L’ Algérie ne se laissera pas convaincre facilement
Principal soutien du Front Polisario dans la région, l’Algérie voisine, qui abrite quelques 175 000 réfugiés sahraouis sur son territoire (Tindouf), continue d’être un acteur directement concerné par le conflit qui se déroule à ses frontières. Pour des raisons à la fois doctrinales ( le soutien au principe du droit à l’autodétermination des peuples fait partie de l’ADN de la diplomatie algérienne) et géopolitiques, l’Algérie n’acceptera pas sans résistance ni condition le fait accompli de l’occupation d’un « territoire non autonome » à ses frontières par une puissance occupante qui ne cache pas, par ailleurs, ses appétits annexionnistes sur une partie du territoire algérien (Les trois wilayas de Bechar, Tindouf et Adrar font partie de la carte du « grand Maroc ») .
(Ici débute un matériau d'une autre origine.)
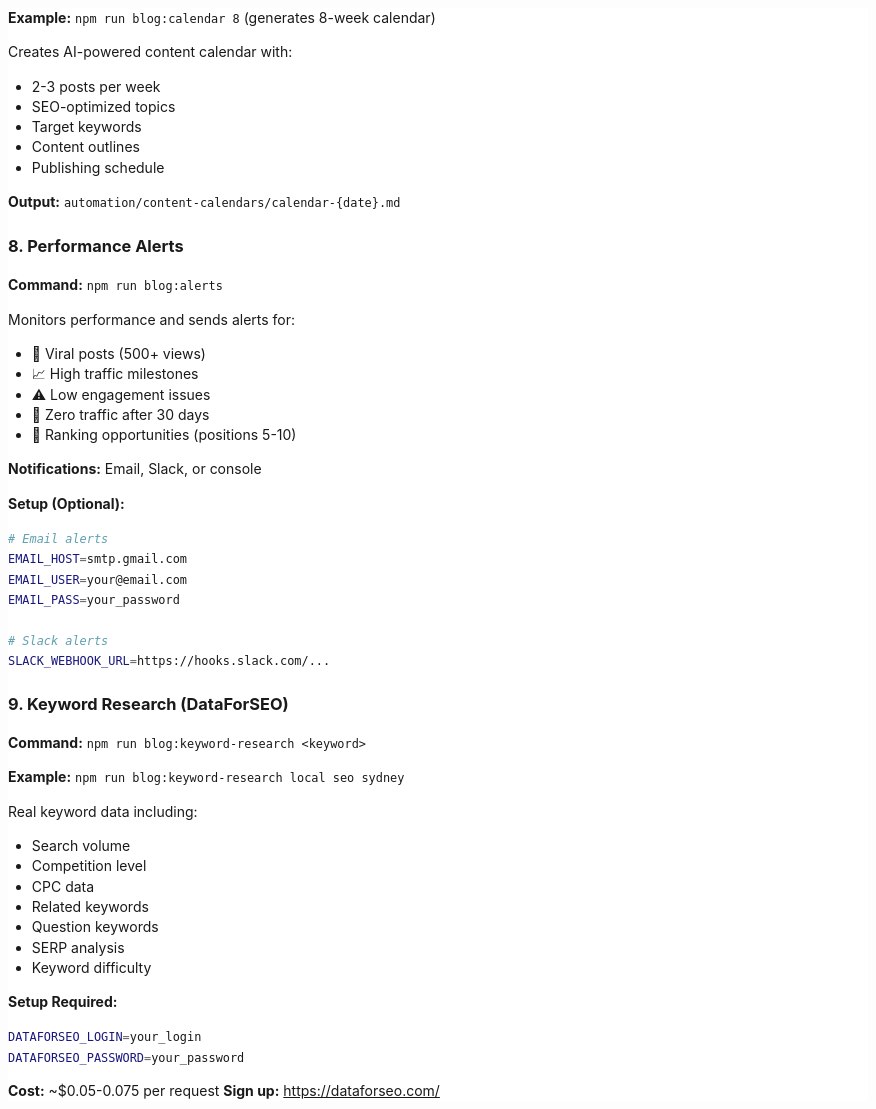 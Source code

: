 **Example:** `npm run blog:calendar 8` (generates 8-week calendar)

Creates AI-powered content calendar with:
- 2-3 posts per week
- SEO-optimized topics
- Target keywords
- Content outlines
- Publishing schedule

**Output:** `automation/content-calendars/calendar-{date}.md`

### 8. Performance Alerts
**Command:** `npm run blog:alerts`

Monitors performance and sends alerts for:
- 🚀 Viral posts (500+ views)
- 📈 High traffic milestones
- ⚠️ Low engagement issues
- 🚨 Zero traffic after 30 days
- 🎯 Ranking opportunities (positions 5-10)

**Notifications:** Email, Slack, or console

**Setup (Optional):**
```bash
# Email alerts
EMAIL_HOST=smtp.gmail.com
EMAIL_USER=your@email.com
EMAIL_PASS=your_password

# Slack alerts
SLACK_WEBHOOK_URL=https://hooks.slack.com/...
```

### 9. Keyword Research (DataForSEO)
**Command:** `npm run blog:keyword-research <keyword>`

**Example:** `npm run blog:keyword-research local seo sydney`

Real keyword data including:
- Search volume
- Competition level
- CPC data
- Related keywords
- Question keywords
- SERP analysis
- Keyword difficulty

**Setup Required:**
```bash
DATAFORSEO_LOGIN=your_login
DATAFORSEO_PASSWORD=your_password
```

**Cost:** ~$0.05-0.075 per request
**Sign up:** https://dataforseo.com/
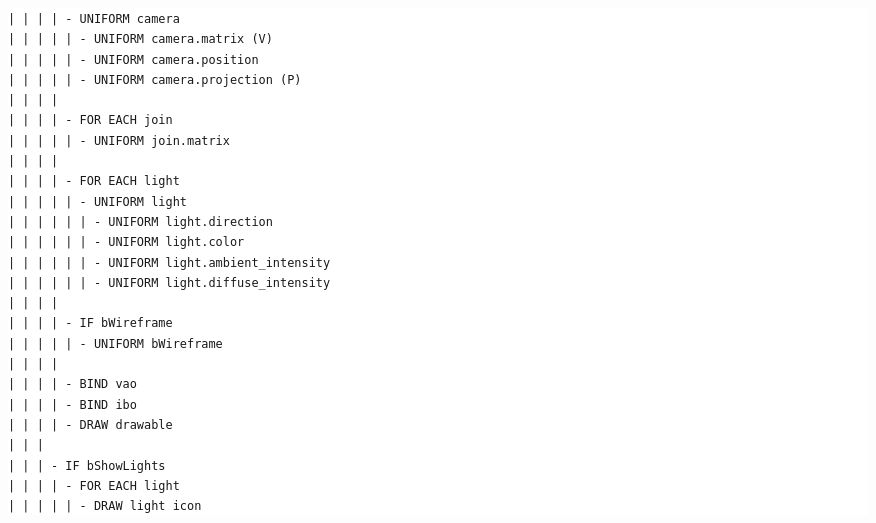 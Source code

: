     | | | | - UNIFORM camera
    | | | | | - UNIFORM camera.matrix (V)
    | | | | | - UNIFORM camera.position 
    | | | | | - UNIFORM camera.projection (P)
    | | | | 
    | | | | - FOR EACH join
    | | | | | - UNIFORM join.matrix
    | | | | 
    | | | | - FOR EACH light
    | | | | | - UNIFORM light 
    | | | | | | - UNIFORM light.direction
    | | | | | | - UNIFORM light.color
    | | | | | | - UNIFORM light.ambient_intensity
    | | | | | | - UNIFORM light.diffuse_intensity
    | | | | 
    | | | | - IF bWireframe
    | | | | | - UNIFORM bWireframe
    | | | | 
    | | | | - BIND vao
    | | | | - BIND ibo
    | | | | - DRAW drawable
    | | | 
    | | | - IF bShowLights
    | | | | - FOR EACH light
    | | | | | - DRAW light icon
Tant que le projet de texte de la délégation américaine est resté secret et sujet à amendement, l’Algérie n’a pas réagi officiellement. Mais des personnalités publiques ainsi que des médias algériens se sont exprimés sur le sujet et ont, sans surprise, rejeté catégoriquement la tentative américaine (soutenue par les autres puissances occidentales) de contourner le droit international. Abdelaziz Rahabi, ancien ambassadeur et ancien ministre algérien, soutient que « les USA ont mis tout leur poids pour organiser une vaste opération dont l’objectif est de présenter le problème sahraoui comme un différend algéro-marocain, légitimer l’occupation du Sahara Occidental, aider à stabiliser leur allié marocain et enfin proposer au Polisario une large autonomie ou même une partie de son territoire historique sans consultation du peuple ». L’initiative américaine s’inscrit selon Rahabi dans le cadre d’une tentative de « s’implanter au Sahel une vaste zone de non-droit qui montre une grande instabilité et représente une réelle menace terroriste. » L’ancien diplomate algérien conclut qu’ « Il est difficile de croire que les problèmes de notre région se règleront sur le modèle moyen- oriental à coup d’équilibres précaires, de promesses financières, de diplomatie transactionnelle et d’effets d’annonce. Sans des négociations directes et inconditionnelles sous l’égide de l’ONU entre le Polisario et le Maroc, il est irréaliste de croire à une solution juste, durable et définitive de la question sahraouie. » (4)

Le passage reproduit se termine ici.